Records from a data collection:
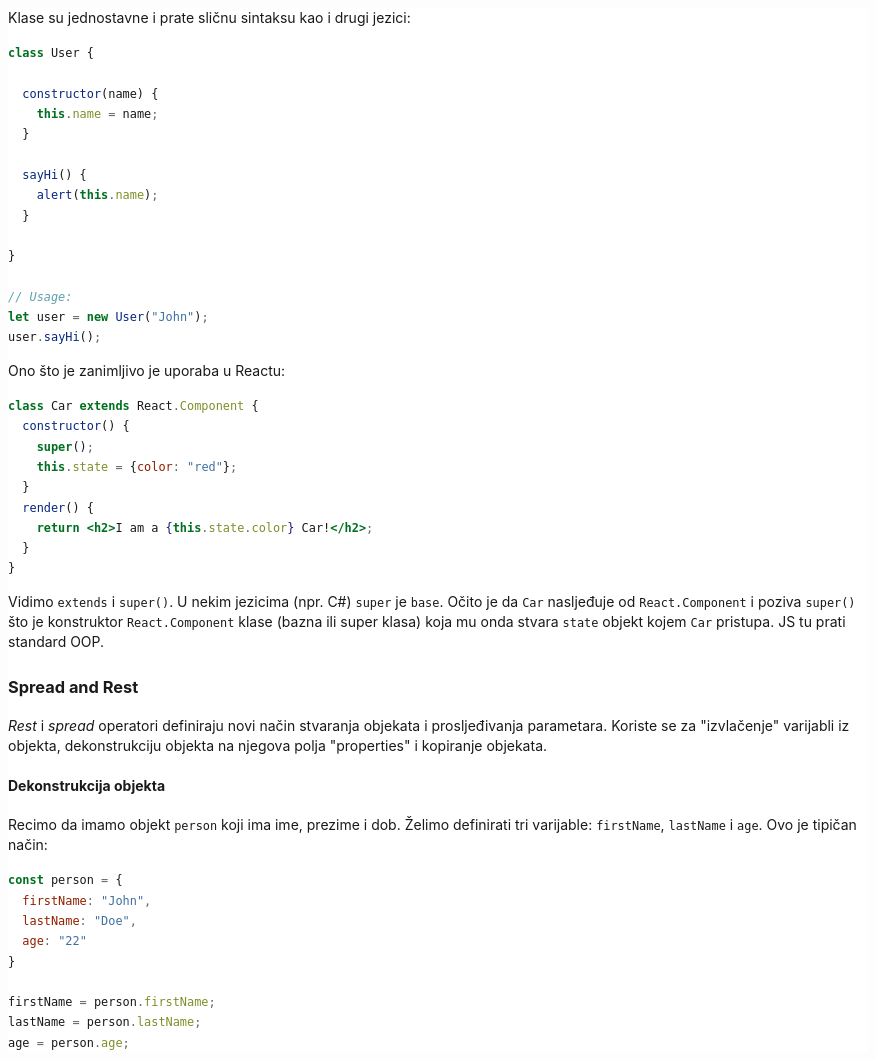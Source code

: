 Klase su jednostavne i prate sličnu sintaksu kao i drugi jezici:
 
```js
class User {
 
  constructor(name) {
    this.name = name;
  }
 
  sayHi() {
    alert(this.name);
  }
 
}
 
// Usage:
let user = new User("John");
user.sayHi();
```
 
Ono što je zanimljivo je uporaba u Reactu:
 
```jsx
class Car extends React.Component {
  constructor() {
    super();
    this.state = {color: "red"};
  }
  render() {
    return <h2>I am a {this.state.color} Car!</h2>;
  }
}
```
 
Vidimo `extends` i `super()`. U nekim jezicima (npr. C#) `super` je `base`.
Očito je da `Car` nasljeđuje od `React.Component` i poziva `super()` što je
konstruktor `React.Component` klase (bazna ili super klasa) koja mu onda stvara
`state` objekt kojem `Car` pristupa. JS tu prati standard OOP.
 
### Spread and Rest <a name="rest-spread"></a>
 
*Rest* i *spread* operatori definiraju novi način stvaranja objekata i prosljeđivanja parametara.
Koriste se za "izvlačenje" varijabli iz objekta, dekonstrukciju objekta na njegova polja "properties" i kopiranje objekata.
 
#### Dekonstrukcija objekta
 
Recimo da imamo objekt `person` koji ima ime, prezime i dob. Želimo definirati tri varijable: `firstName`, `lastName` i `age`. Ovo je tipičan način:
 
```javascript
const person = {
  firstName: "John",
  lastName: "Doe",
  age: "22"
}
 
firstName = person.firstName;
lastName = person.lastName;
age = person.age;
```
 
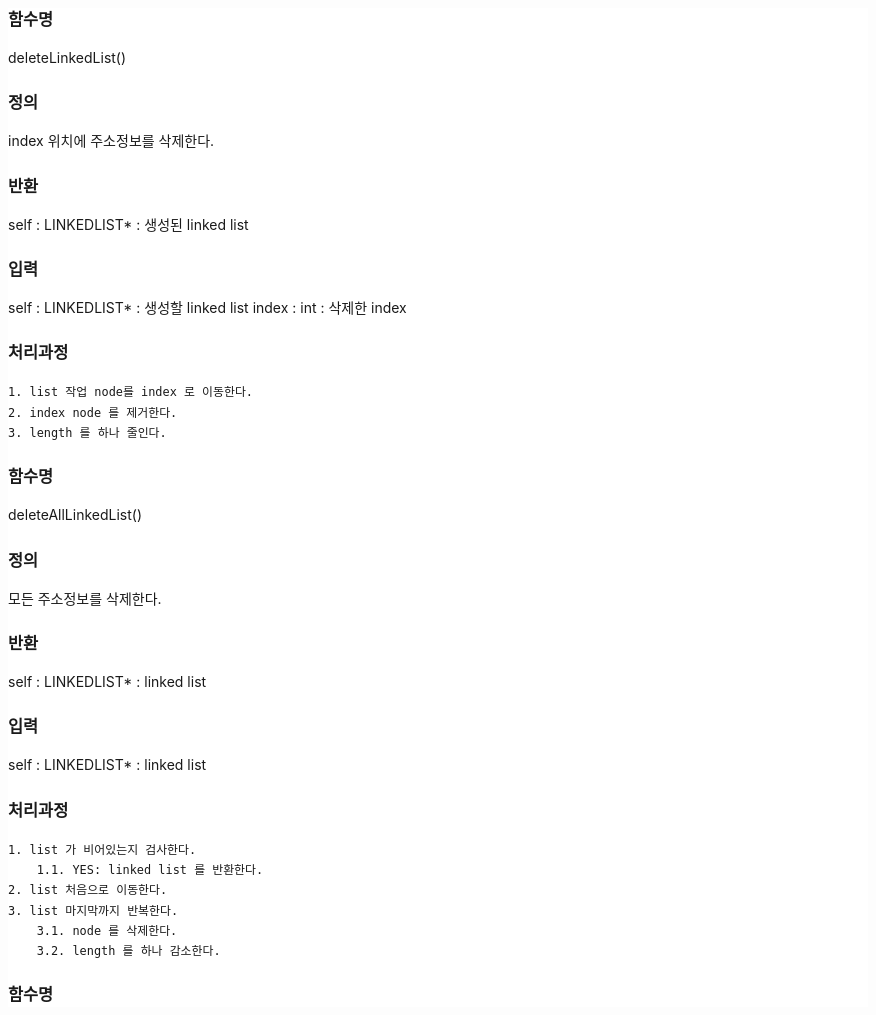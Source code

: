 
### 함수명

deleteLinkedList()

### 정의

index 위치에 주소정보를 삭제한다.

### 반환

self : LINKEDLIST* : 생성된 linked list

### 입력

self : LINKEDLIST* : 생성할 linked list
index : int : 삭제한 index

### 처리과정

```
1. list 작업 node를 index 로 이동한다.
2. index node 를 제거한다.
3. length 를 하나 줄인다.
```

### 함수명

deleteAllLinkedList()

### 정의

모든 주소정보를 삭제한다.

### 반환

self : LINKEDLIST* : linked list

### 입력

self : LINKEDLIST* : linked list

### 처리과정

```
1. list 가 비어있는지 검사한다.
	1.1. YES: linked list 를 반환한다.
2. list 처음으로 이동한다.
3. list 마지막까지 반복한다.
	3.1. node 를 삭제한다.
	3.2. length 를 하나 감소한다.
```

### 함수명
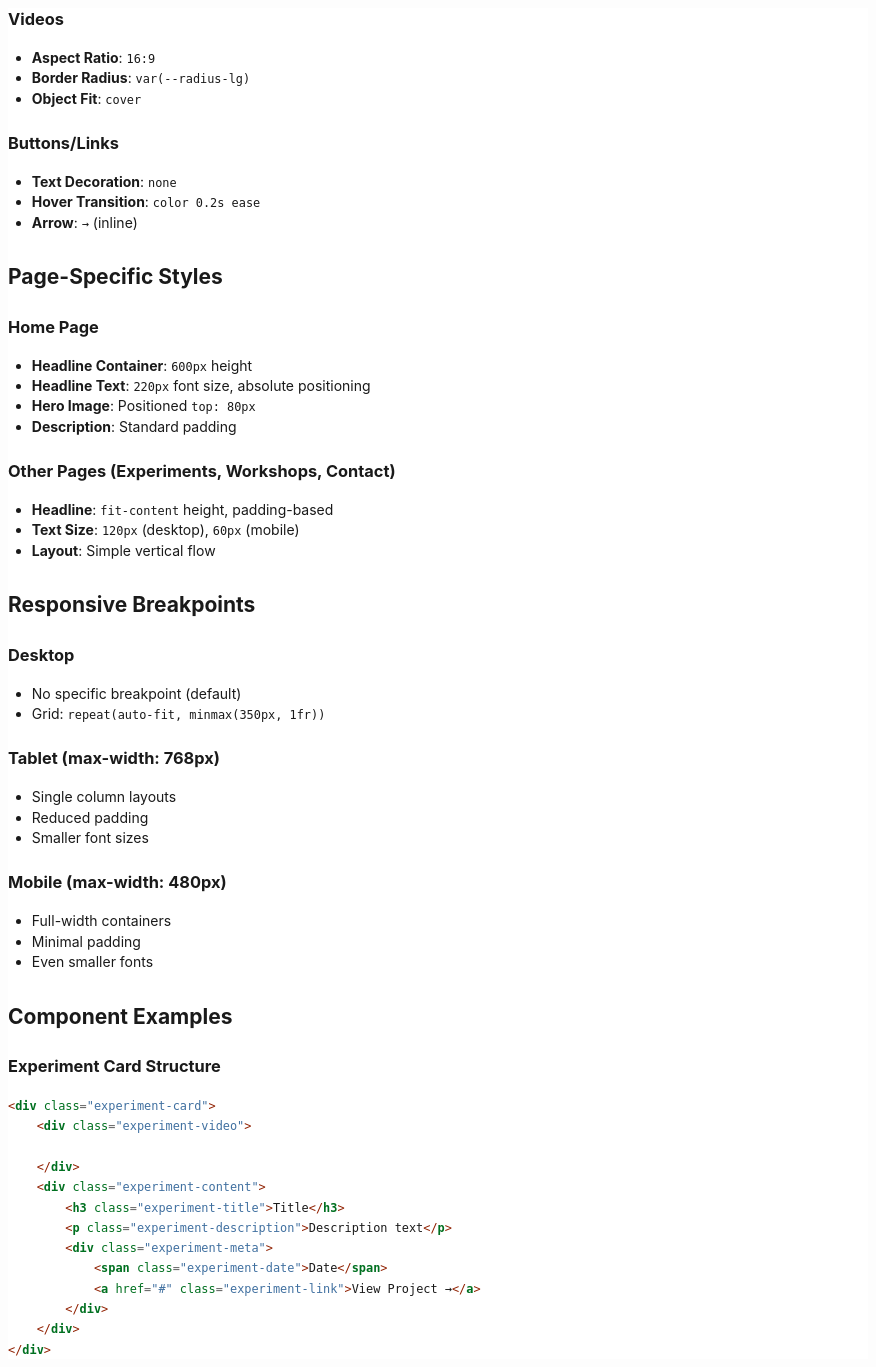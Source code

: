 ### Videos
- **Aspect Ratio**: `16:9`
- **Border Radius**: `var(--radius-lg)`
- **Object Fit**: `cover`

### Buttons/Links
- **Text Decoration**: `none`
- **Hover Transition**: `color 0.2s ease`
- **Arrow**: `→` (inline)

## Page-Specific Styles

### Home Page
- **Headline Container**: `600px` height
- **Headline Text**: `220px` font size, absolute positioning
- **Hero Image**: Positioned `top: 80px`
- **Description**: Standard padding

### Other Pages (Experiments, Workshops, Contact)
- **Headline**: `fit-content` height, padding-based
- **Text Size**: `120px` (desktop), `60px` (mobile)
- **Layout**: Simple vertical flow

## Responsive Breakpoints

### Desktop
- No specific breakpoint (default)
- Grid: `repeat(auto-fit, minmax(350px, 1fr))`

### Tablet (max-width: 768px)
- Single column layouts
- Reduced padding
- Smaller font sizes

### Mobile (max-width: 480px)
- Full-width containers
- Minimal padding
- Even smaller fonts

## Component Examples

### Experiment Card Structure
```html
<div class="experiment-card">
    <div class="experiment-video">

    </div>
    <div class="experiment-content">
        <h3 class="experiment-title">Title</h3>
        <p class="experiment-description">Description text</p>
        <div class="experiment-meta">
            <span class="experiment-date">Date</span>
            <a href="#" class="experiment-link">View Project →</a>
        </div>
    </div>
</div>
```
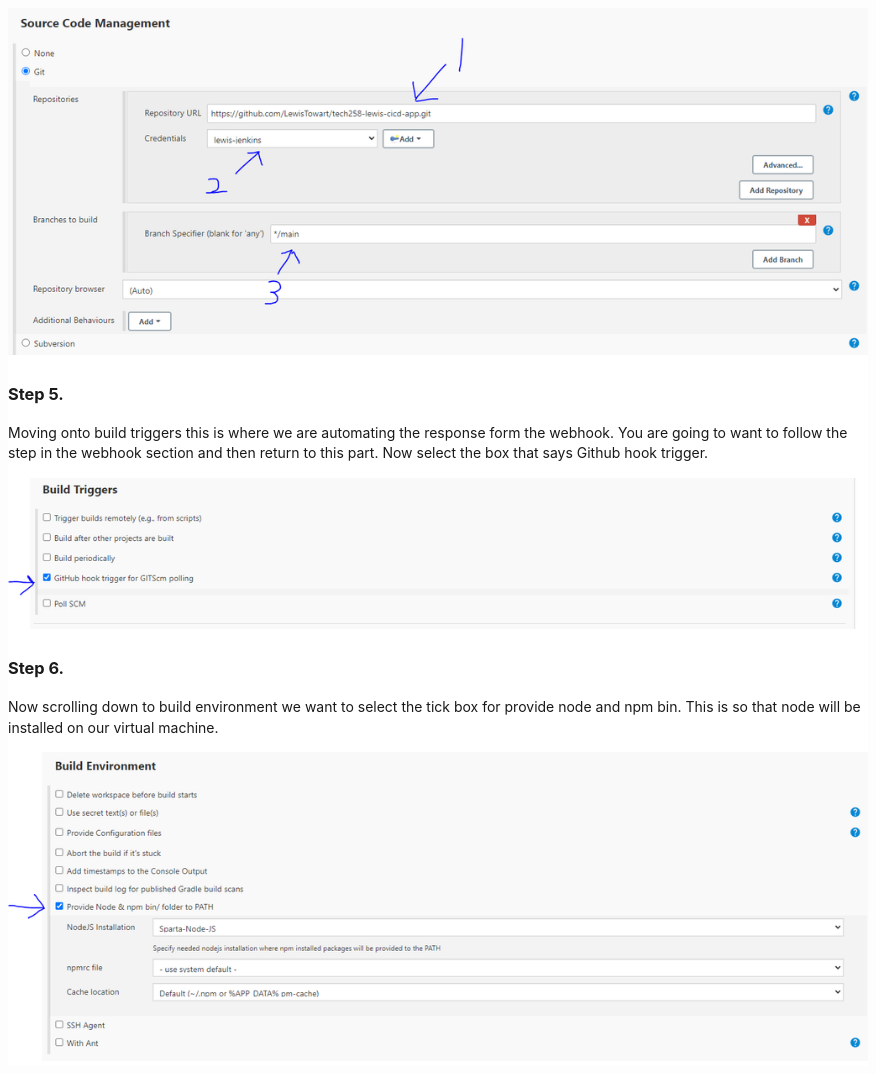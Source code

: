 ![alt text](Markdown_Images/source-code.PNG)

### Step 5.

Moving onto build triggers this is where we are automating the response form the webhook. You are going to want to follow the step in the webhook section and then return to this part. Now select the box that says Github hook trigger.

![alt text](Markdown_Images/build-trigger.PNG)

### Step 6.

Now scrolling down to build environment we want to select the tick box for provide node and npm bin. This is so that node will be installed on our virtual machine.

![alt text](Markdown_Images/build-env.PNG)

> **DIRECTIONS**
Starting at the line that contains "### Experiment Card Structure", please write out each line through the last line of the data, both ends included, and keep pictures out of the copy.

> **ANSWER BOX**
### Experiment Card Structure
```html
<div class="experiment-card">
    <div class="experiment-video">

    </div>
    <div class="experiment-content">
        <h3 class="experiment-title">Title</h3>
        <p class="experiment-description">Description text</p>
        <div class="experiment-meta">
            <span class="experiment-date">Date</span>
            <a href="#" class="experiment-link">View Project →</a>
        </div>
    </div>
</div>
```
Source code

: ![alt text](Markdown_Images/source-code.PNG)

### Step 5.

Moving onto build triggers this is where we are automating the response form the webhook. You are going to want to follow the step in the webhook section and then return to this part. Now select the box that says Github hook trigger.

![alt text](Markdown_Images/build-trigger.PNG)

### Step 6.

Now scrolling down to build environment we want to select the tick box for provide node and npm bin. This is so that node will be installed on our virtual machine.

![alt text](Markdown_Images/build-env.PNG)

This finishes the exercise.